WOW: rutgers new humanities continues video composition experiment

Back in January I posted a video created by Richard Miller and colleagues at Rutgers that described what they are calling the new humanities. Part of that future is in the form of video compositions. This morning Richard posted a new video called WOW (as in, OMG! No Way! not World of Warcraft) in which he details the distributed effect of the distribution of the New Humanities video. It takes its model from Michael Wesch’s ground-breaking "The Machine is Us/Using Us" and builds on his work by incorporating invented writing spaces, Google Earth mashups, and images of the video on multiple blogs (disclaimer: including this one). Take a look.

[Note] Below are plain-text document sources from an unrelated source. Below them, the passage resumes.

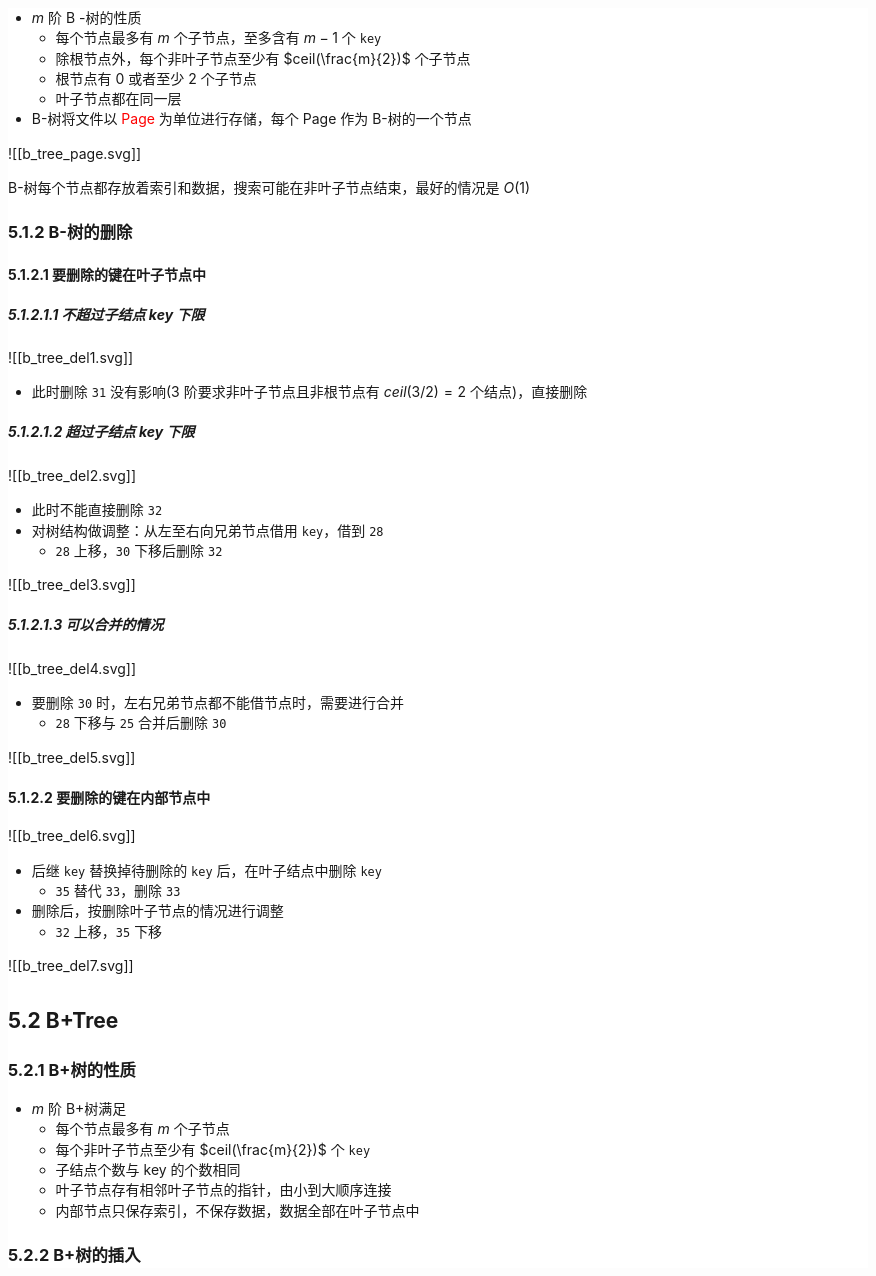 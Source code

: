 - $m$ 阶 B -树的性质
	- 每个节点最多有 $m$ 个子节点，至多含有 $m-1$ 个 `key`
	- 除根节点外，每个非叶子节点至少有 $ceil(\frac{m}{2})$ 个子节点
	- 根节点有 0 或者至少 2 个子节点
	- 叶子节点都在同一层
- B-树将文件以 <font color='red'>Page</font> 为单位进行存储，每个 Page 作为 B-树的一个节点

![[b_tree_page.svg]]

B-树每个节点都存放着索引和数据，搜索可能在非叶子节点结束，最好的情况是 $O(1)$
### 5.1.2 B-树的删除
#### 5.1.2.1 要删除的键在叶子节点中
##### 5.1.2.1.1 不超过子结点 key 下限

![[b_tree_del1.svg]]

- 此时删除 `31` 没有影响(3 阶要求非叶子节点且非根节点有 $ceil(3/2)=2$ 个结点)，直接删除
##### 5.1.2.1.2 超过子结点 key 下限

![[b_tree_del2.svg]]

- 此时不能直接删除 `32`
- 对树结构做调整：从左至右向兄弟节点借用 `key`，借到 `28`
	- `28` 上移，`30` 下移后删除 `32`

![[b_tree_del3.svg]]

##### 5.1.2.1.3 可以合并的情况

![[b_tree_del4.svg]]

- 要删除 `30` 时，左右兄弟节点都不能借节点时，需要进行合并
	- `28` 下移与 `25` 合并后删除 `30`

![[b_tree_del5.svg]]

#### 5.1.2.2 要删除的键在内部节点中

![[b_tree_del6.svg]]

- 后继 `key` 替换掉待删除的 `key` 后，在叶子结点中删除 `key`
	- `35` 替代 `33`，删除 `33`
- 删除后，按删除叶子节点的情况进行调整
	- `32` 上移，`35` 下移

![[b_tree_del7.svg]]

## 5.2 B+Tree
### 5.2.1 B+树的性质
- $m$ 阶 B+树满足
	- 每个节点最多有 $m$ 个子节点
	- 每个非叶子节点至少有 $ceil(\frac{m}{2})$ 个 `key`
	- 子结点个数与 key 的个数相同
	- 叶子节点存有相邻叶子节点的指针，由小到大顺序连接
	- 内部节点只保存索引，不保存数据，数据全部在叶子节点中
### 5.2.2 B+树的插入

He announced his video to the WPA List, a post that was forwarded to the techrhet list—(virtual) reality imitating (virtual) art imitating (virtual) reality, in a way. The list has, as lists tends to do, immediately taken a negative view, labeling it self-aggrandizing and self-promoting. Perhaps because I have known Richard for over a decade I cannot help but think that something else is going on. That the WOW is just as much about the fact that Richard is doing this kind of work as it is with the impact that his New Humanities video had on his career, travels and Rutgers English’s evolving reputation.

The WOW is also to show other not-as-tech-savvy faculty the impact that new media technologies can have on the distribution of information in so short a time period (and, hence, on their own careers). I also think it is about play—playing with new ideas, new technologies, new techniques. A kind of play that was just beginning at Rutgers in the days when as their first director of Instructional Technology in the Writing Program I, for example, began playing with web design and created their first web site—a web site that was woefully inadequate, but it was the first time we had attempted such a thing, just as these videos are his (their) first foray into video compositions. Our reaction to the web site: WOW. My reaction to the fact that I built it: WOW.

The imitation is homage here and is used just as we would use in writing and new media classes. We ask students to take a look at what other, more experienced folks have done and as a way of getting to know the technologies, imitate their methods, modes, and processes, and then see what you come up with. Often a student’s reaction is just that, WOW.